The vicar was relieved to find Annabelle very much restored to her former beauty although her face was a trifle too thin and there were shadows under her eyes. He was irritated to find Mr Archer very much present in Annabelle’s drawing room. Annabelle had always been a flirt, reflected the vicar sourly, but she was going much too far with Mr Archer.

The vicar turned a fulminating gaze on that exquisite young man.

‘See here,’ he growled, ‘I want to have a word in private with my daughter, so …’

‘But I am come to take Lady Brabington driving!’

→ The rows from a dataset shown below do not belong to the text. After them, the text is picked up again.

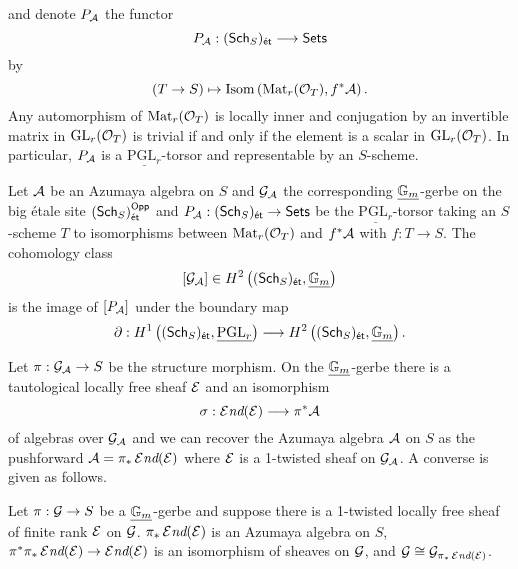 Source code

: and denote $P_{\mathcal{A}}$ the functor 
$$P_{\mathcal{A}}:(\mathsf{Sch}_{S})_{\mathsf{\acute{e}t}}\longrightarrow\mathsf{Sets}$$
by 
$$(T\to S)\mapsto\mathrm{Isom}\left(\mathrm{Mat}_{r}(\mathcal{O}_{T}),f^{*}\mathcal{A}\right).$$
Any automorphism of $\mathrm{Mat}_{r}(\mathcal{O}_{T})$ is locally inner and conjugation by an invertible matrix in $\mathrm{GL}_{r}(\mathcal{O}_{T})$ is trivial if and only if the element is a scalar in $\mathrm{GL}_{r}(\mathcal{O}_{T})$. In particular, $P_{\mathcal{A}}$ is a $\underline{\mathrm{PGL}_{r}}$-torsor and representable by an $S$-scheme. 
\begin{lemma}\label{lem: GA is the image of PA under the boundary map}
    Let $\mathcal{A}$ be an Azumaya algebra on $S$ and $\mathcal{G}_{\mathcal{A}}$ the corresponding $\underline{\mathbb{G}_{m}}$-gerbe on the big \'{e}tale site $(\mathsf{Sch}_{S})_{\mathsf{\acute{e}t}}^{\mathsf{Opp}}$ and $P_{\mathcal{A}}:(\mathsf{Sch}_{S})_{\mathsf{\acute{e}t}}\to\mathsf{Sets}$ be the $\underline{\mathrm{PGL}_{r}}$-torsor taking an $S$-scheme $T$ to isomorphisms between $\mathrm{Mat}_{r}(\mathcal{O}_{T})$ and $f^{*}\mathcal{A}$ with $f:T\to S$. The cohomology class 
    $$[\mathcal{G}_{\mathcal{A}}]\in H^{2}\left((\mathsf{Sch}_{S})_{\mathsf{\acute{e}t}},\underline{\mathbb{G}_{m}}\right)$$
    is the image of $[P_{\mathcal{A}}]$ under the boundary map 
    $$\partial:H^{1}\left((\mathsf{Sch}_{S})_{\mathsf{\acute{e}t}},\underline{\mathrm{PGL}_{r}}\right)\longrightarrow H^{2}\left((\mathsf{Sch}_{S})_{\mathsf{\acute{e}t}},\underline{\mathbb{G}_{m}}\right).$$
\end{lemma}
Let $\pi:\mathcal{G}_{\mathcal{A}}\to S$ be the structure morphism. On the $\underline{\mathbb{G}_{m}}$-gerbe there is a tautological locally free sheaf $\mathcal{E}$ and an isomorphism 
$$\sigma:\operatorname{\mathcal{E}\emph{nd}}(\mathcal{E})\longrightarrow \pi^{*}\mathcal{A}$$
of algebras over $\mathcal{G}_{\mathcal{A}}$ and we can recover the Azumaya algebra $\mathcal{A}$ on $S$ as the pushforward $\mathcal{A}=\pi_{*}\operatorname{\mathcal{E}\emph{nd}}(\mathcal{E})$ where $\mathcal{E}$ is a 1-twisted sheaf on $\mathcal{G}_{\mathcal{A}}$. A converse is given as follows. 
\begin{proposition}\label{prop: pushfoward of gerbes and azumaya algebras}
    Let $\pi:\mathcal{G}\to S$ be a $\underline{\mathbb{G}_{m}}$-gerbe and suppose there is a 1-twisted locally free sheaf of finite rank $\mathcal{E}$ on $\mathcal{G}$. $\pi_{*}\operatorname{\mathcal{E}\emph{nd}}(\mathcal{E})$ is an Azumaya algebra on $S$, $\pi^{*}\pi_{*}\operatorname{\mathcal{E}\emph{nd}}(\mathcal{E})\to\operatorname{\mathcal{E}\emph{nd}}(\mathcal{E})$ is an isomorphism of sheaves on $\mathcal{G}$, and $\mathcal{G}\cong\mathcal{G}_{\pi_{*}\operatorname{\mathcal{E}\emph{nd}}(\mathcal{E})}$. 
\end{proposition}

‘Got the wrong daughter, haven’t you?’

‘Mr Armitage, Daphne’s sisters are as dear to me as she is herself.’


Miss
Daphne to you,’ snapped the vicar. ‘Oh, very well. Be a good chap and wait in your carriage.’

Mr Archer gave a magnificent leg and sauntered out.

‘What are you up to?’ asked the vicar.

Annabelle fanned herself. ‘Nothing,’ she said airily. ‘I am bored, that is all, and I find Mr Archer a most undemanding young man.’

Mr Archer, standing in the hall, pulling on his gloves, heard the sound of his own name and decided to eavesdrop:

‘I told Daphne she could marry him if she wants,’ he heard the vicar say. Mr Archer smiled
complaisantly
. Annabelle’s reply was indistinct.

‘Strange,’ came the vicar’s voice again, ‘for I could have sworn she was slightly taken with Garfield. Now, what’s this I hear about you? Daphne would have it you were making sheep’s eyes at Garfield.’

‘Jealous cat,’ said Annabelle. ‘It was quite the other way around. Mr Garfield could not take his eyes off
me
. You know how gentlemen are, Papa.’

‘You’re well enough, I grant you that,’ said the vicar brutally, ‘but no man in his right mind is going to look at a married woman with a squalling baby when there’s a diamond of the first water like Daphne in the same room.’

‘I am accounted the beauty of the family,’ said Annabelle.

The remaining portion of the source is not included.